Podía soportar todo aquello. Sabía que tenía la última carta de todas formas. Pero siempre había tenido su punto débil cuando se trataba de la decepción. No toda, pero si aquella que parecía venir de aquellos que le conocían, de aquellos que sabían que tenía buenos resultados a costa de grandes esfuerzos mentales. No era un héroe. Ni siquiera se consideraba buena persona. No lo eran los demás, porque con él debería ser diferente. Quizás John era diferente. Había sido un sobreviviente y había dedicado su vida a cuidar de los demás. El merecía ser considerado un héroe moderno. No al estilo griego. No. Aquellos no tenían ideas de bien común que los mantuvieran en la luz.
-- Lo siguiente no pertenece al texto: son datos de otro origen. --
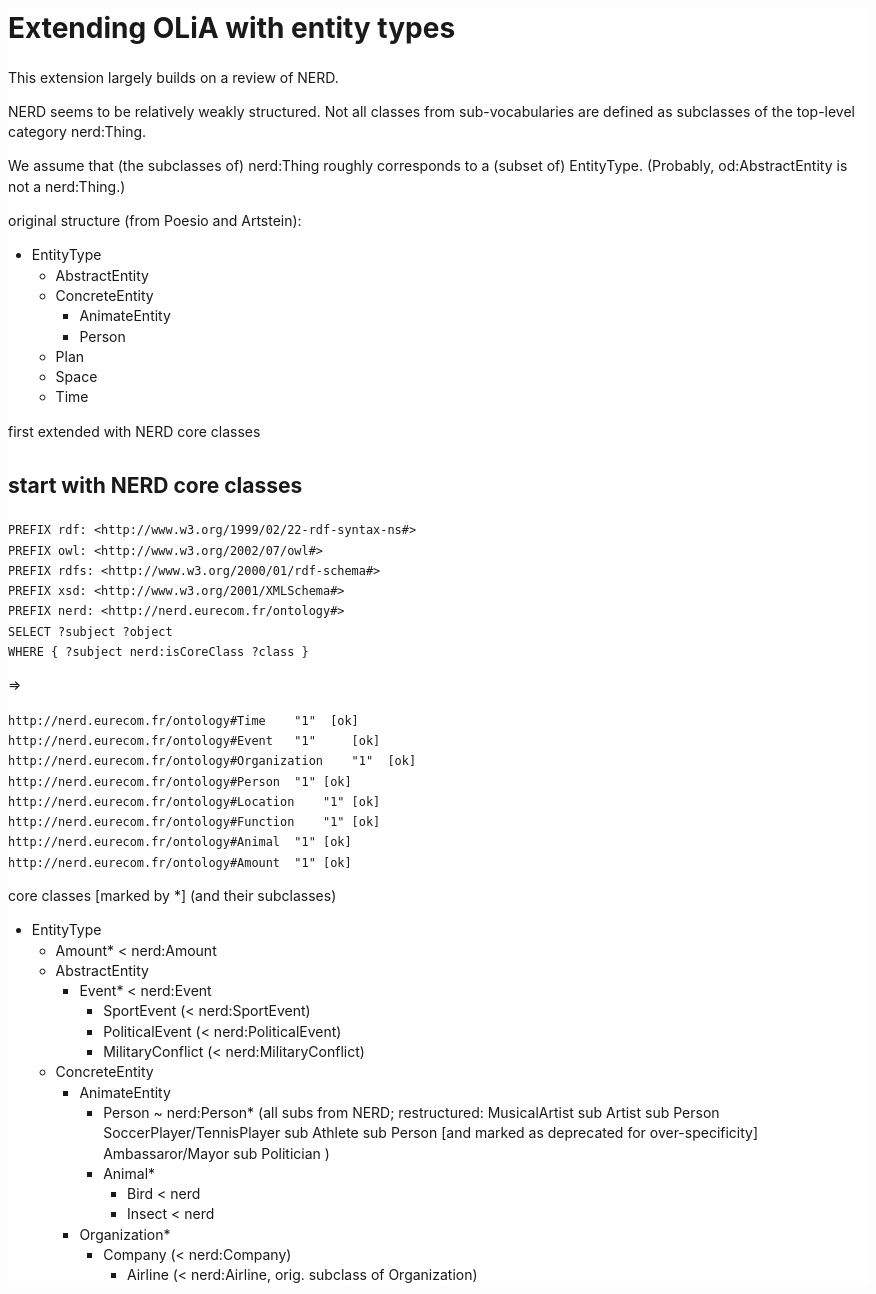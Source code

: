 # Extending OLiA with entity types

This extension largely builds on a review of NERD.

NERD seems to be relatively weakly structured. Not all classes from sub-vocabularies are defined as subclasses of the top-level category nerd:Thing.

We assume that (the subclasses of) nerd:Thing roughly corresponds to a (subset of) EntityType. (Probably, od:AbstractEntity is not a nerd:Thing.)

original structure (from Poesio and Artstein):
- EntityType
	- AbstractEntity
	- ConcreteEntity
		- AnimateEntity
		- Person
	- Plan
	- Space
	- Time

first extended with NERD core classes

## start with NERD core classes

	PREFIX rdf: <http://www.w3.org/1999/02/22-rdf-syntax-ns#>
	PREFIX owl: <http://www.w3.org/2002/07/owl#>
	PREFIX rdfs: <http://www.w3.org/2000/01/rdf-schema#>
	PREFIX xsd: <http://www.w3.org/2001/XMLSchema#>
	PREFIX nerd: <http://nerd.eurecom.fr/ontology#>
	SELECT ?subject ?object
	WHERE { ?subject nerd:isCoreClass ?class }

=> 

	http://nerd.eurecom.fr/ontology#Time	"1"	 [ok]
	http://nerd.eurecom.fr/ontology#Event	"1"		[ok]
	http://nerd.eurecom.fr/ontology#Organization	"1"	 [ok]
	http://nerd.eurecom.fr/ontology#Person	"1"	[ok]
	http://nerd.eurecom.fr/ontology#Location	"1"	[ok]
	http://nerd.eurecom.fr/ontology#Function	"1"	[ok]
	http://nerd.eurecom.fr/ontology#Animal	"1"	[ok]
	http://nerd.eurecom.fr/ontology#Amount	"1" [ok]

core classes [marked by *] (and their subclasses)

- EntityType
	- Amount* < nerd:Amount
	- AbstractEntity
		- Event* < nerd:Event
			- SportEvent (< nerd:SportEvent)
			- PoliticalEvent (< nerd:PoliticalEvent)
			- MilitaryConflict (< nerd:MilitaryConflict)
	- ConcreteEntity
		- AnimateEntity
			- Person ~ nerd:Person*
				(all subs from NERD; restructured:
					MusicalArtist sub Artist sub Person
					SoccerPlayer/TennisPlayer sub Athlete sub Person [and marked as deprecated for over-specificity]
					Ambassaror/Mayor sub Politician
					)
			- Animal*
				- Bird < nerd
				- Insect < nerd
		- Organization*
			- Company (< nerd:Company)
				- Airline (< nerd:Airline, orig. subclass of Organization)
Del lado de los ángeles. No. Moriarty tenía razón. Ellos dos eran iguales. Sólo que en el mundo no había suficiente espacio para dos reyes y sus nueces compartiendo en mismo lado.
Él también había sentido decepción. La había sentido cuando comprendió que nadie estaba a su altura, en su sintonía. Que ni siquiera Mycroft con su intelecto entendía las tormentas que había dentro de su cabeza. La desesperación que podía llegar a sentir cuando la pared que lo alejaba de los demás se volvía de acero. No. Su hermano no podía si quiera imaginarlo. Estaba demasiado encerrado en sus propias ataduras que ni siquiera podría vislumbrar las cadenas de su propio hermano menor.
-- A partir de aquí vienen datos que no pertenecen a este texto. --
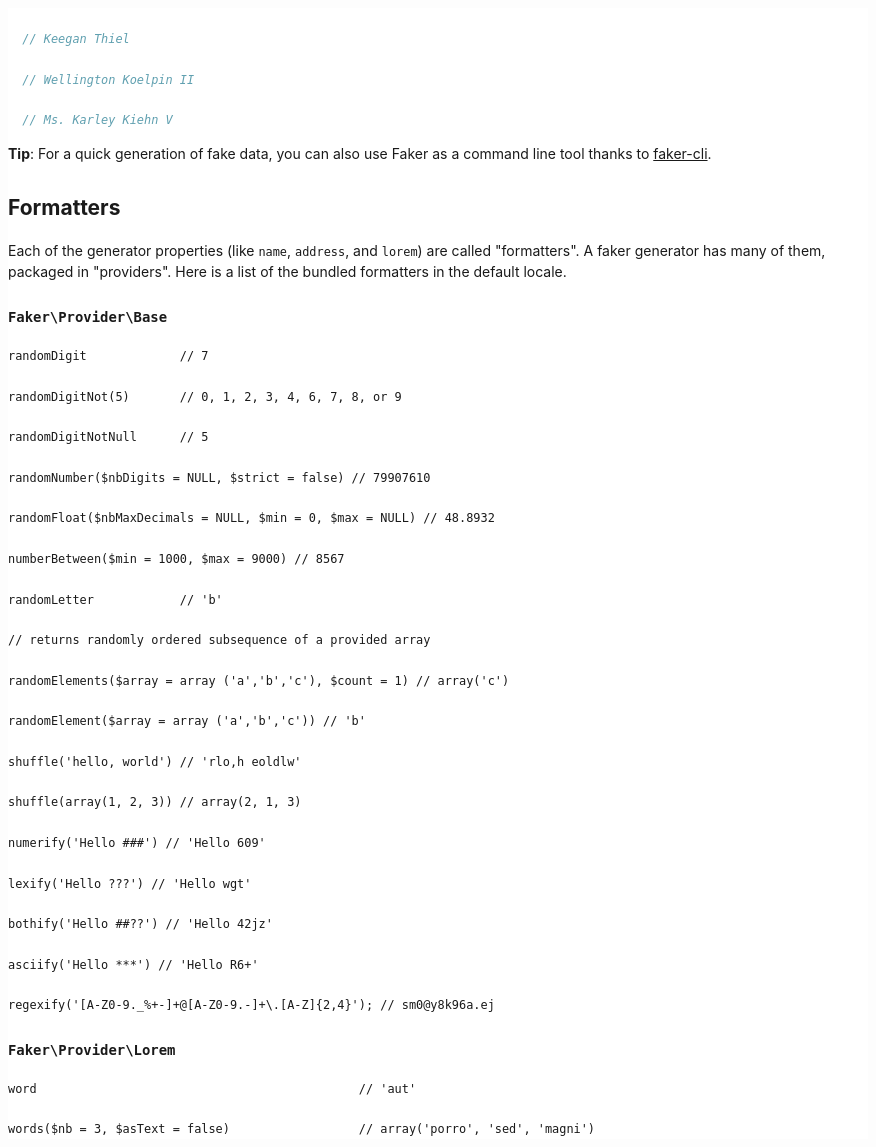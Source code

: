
 ```php

  // Keegan Thiel

  // Wellington Koelpin II

  // Ms. Karley Kiehn V

```

**Tip**: For a quick generation of fake data, you can also use Faker as a command line tool thanks to [faker-cli](https://github.com/bit3/faker-cli).

## Formatters

Each of the generator properties (like `name`, `address`, and `lorem`) are called "formatters". A faker generator has many of them, packaged in "providers". Here is a list of the bundled formatters in the default locale.

### `Faker\Provider\Base`

    randomDigit             // 7

    randomDigitNot(5)       // 0, 1, 2, 3, 4, 6, 7, 8, or 9

    randomDigitNotNull      // 5

    randomNumber($nbDigits = NULL, $strict = false) // 79907610

    randomFloat($nbMaxDecimals = NULL, $min = 0, $max = NULL) // 48.8932

    numberBetween($min = 1000, $max = 9000) // 8567

    randomLetter            // 'b'

    // returns randomly ordered subsequence of a provided array

    randomElements($array = array ('a','b','c'), $count = 1) // array('c')

    randomElement($array = array ('a','b','c')) // 'b'

    shuffle('hello, world') // 'rlo,h eoldlw'

    shuffle(array(1, 2, 3)) // array(2, 1, 3)

    numerify('Hello ###') // 'Hello 609'

    lexify('Hello ???') // 'Hello wgt'

    bothify('Hello ##??') // 'Hello 42jz'

    asciify('Hello ***') // 'Hello R6+'

    regexify('[A-Z0-9._%+-]+@[A-Z0-9.-]+\.[A-Z]{2,4}'); // sm0@y8k96a.ej

### `Faker\Provider\Lorem`

    word                                             // 'aut'

    words($nb = 3, $asText = false)                  // array('porro', 'sed', 'magni')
Las drogas habían sido una forma fácil de saltar por sobre sus murallas. Era una manera fácil de dejarse llevar por las olas de su propia existencia. Se había dejado ser el mismo en un mundo de ilusiones creado por su mente liberada de toda mortalidad. Pero el efecto siempre era más leve, más fugaz, y no alcanzaba a colgarse de la sensación lo suficiente, siempre quedaba con la idea de no estar completamente inmerso en aquello que se asemejaba a la felicidad. La vez que creyó alcanzarla de forma más duradera despertó en una clínica junto a su hermano. La sobredosis le había tenido inconsciente el tiempo suficiente como para que su hermano buscara las formas de atraparlo en su red de telarañas con el fin último de protegerlo. ¿Pero, protegerlo de qué?
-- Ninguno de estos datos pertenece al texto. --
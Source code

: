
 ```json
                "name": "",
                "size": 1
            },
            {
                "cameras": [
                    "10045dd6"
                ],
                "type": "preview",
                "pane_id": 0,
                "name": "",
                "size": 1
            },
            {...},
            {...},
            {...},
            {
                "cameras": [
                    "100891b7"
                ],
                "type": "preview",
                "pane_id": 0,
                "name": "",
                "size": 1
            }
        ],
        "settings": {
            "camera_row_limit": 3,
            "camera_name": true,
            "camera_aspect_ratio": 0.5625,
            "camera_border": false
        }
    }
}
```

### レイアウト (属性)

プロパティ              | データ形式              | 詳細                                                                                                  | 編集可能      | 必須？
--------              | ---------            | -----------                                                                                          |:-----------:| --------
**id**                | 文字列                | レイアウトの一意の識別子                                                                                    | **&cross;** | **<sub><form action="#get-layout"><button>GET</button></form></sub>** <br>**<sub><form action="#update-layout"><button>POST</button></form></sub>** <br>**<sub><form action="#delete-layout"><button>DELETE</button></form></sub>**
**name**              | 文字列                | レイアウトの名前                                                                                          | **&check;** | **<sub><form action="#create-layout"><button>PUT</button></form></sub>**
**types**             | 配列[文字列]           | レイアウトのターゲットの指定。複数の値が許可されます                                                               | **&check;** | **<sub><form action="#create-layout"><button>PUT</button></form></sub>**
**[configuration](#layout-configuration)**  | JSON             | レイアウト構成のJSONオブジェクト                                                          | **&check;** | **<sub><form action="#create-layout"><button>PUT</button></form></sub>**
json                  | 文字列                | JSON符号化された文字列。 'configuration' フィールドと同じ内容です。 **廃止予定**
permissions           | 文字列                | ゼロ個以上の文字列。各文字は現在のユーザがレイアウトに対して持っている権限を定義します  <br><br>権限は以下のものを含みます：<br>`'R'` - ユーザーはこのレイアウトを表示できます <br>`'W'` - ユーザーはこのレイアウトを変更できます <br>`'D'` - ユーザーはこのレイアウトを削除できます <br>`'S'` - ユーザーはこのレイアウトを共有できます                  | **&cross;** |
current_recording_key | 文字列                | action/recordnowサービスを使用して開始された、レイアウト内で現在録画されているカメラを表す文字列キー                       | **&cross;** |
Eran las 7 de la mañana cuando el ruido de Londres le hizo volver al presente. Había mantenido la postura toda la noche. Se dejó caer de espaldas sobre el colchón cerrando los ojos.
¿Hacía dónde se supone que iba? Había escuchando más de una vez que todos tenían un objetivo que alcanzar, un lugar a donde ir. ¿Y él? Hasta donde sabía sólo se ocupaba de vivir el presente. El futuro era algo demasiado incierto como para dedicarle demasiada atención. Había elegido ser detective, de la misma forma que habría elegido ser pirata si hubiese podido hacerlo. Y así como ellos, no tenía hogar al que volver ni destino a donde ir. Se dejaba llevar por las mareas y por el viento, y nunca sabía a donde terminaría. Pero los demás no eran así. ¿Cuánto tiempo más podría llevar con el a John y a Lestrade? ¿Cuándo sus barcos se alejarían unos de otros?
No sería infantil, más de lo que su hermano siempre le hacia ver. Cuando sucediera eso, quedaría solo y seguiría navegando; hasta que no tuviera transporte que le sostuviera. Hasta que no tuviera pensamientos que le mantuvieran. Hasta que las palabras se detuvieran dentro de su cabeza y fuera libre de forma permanente.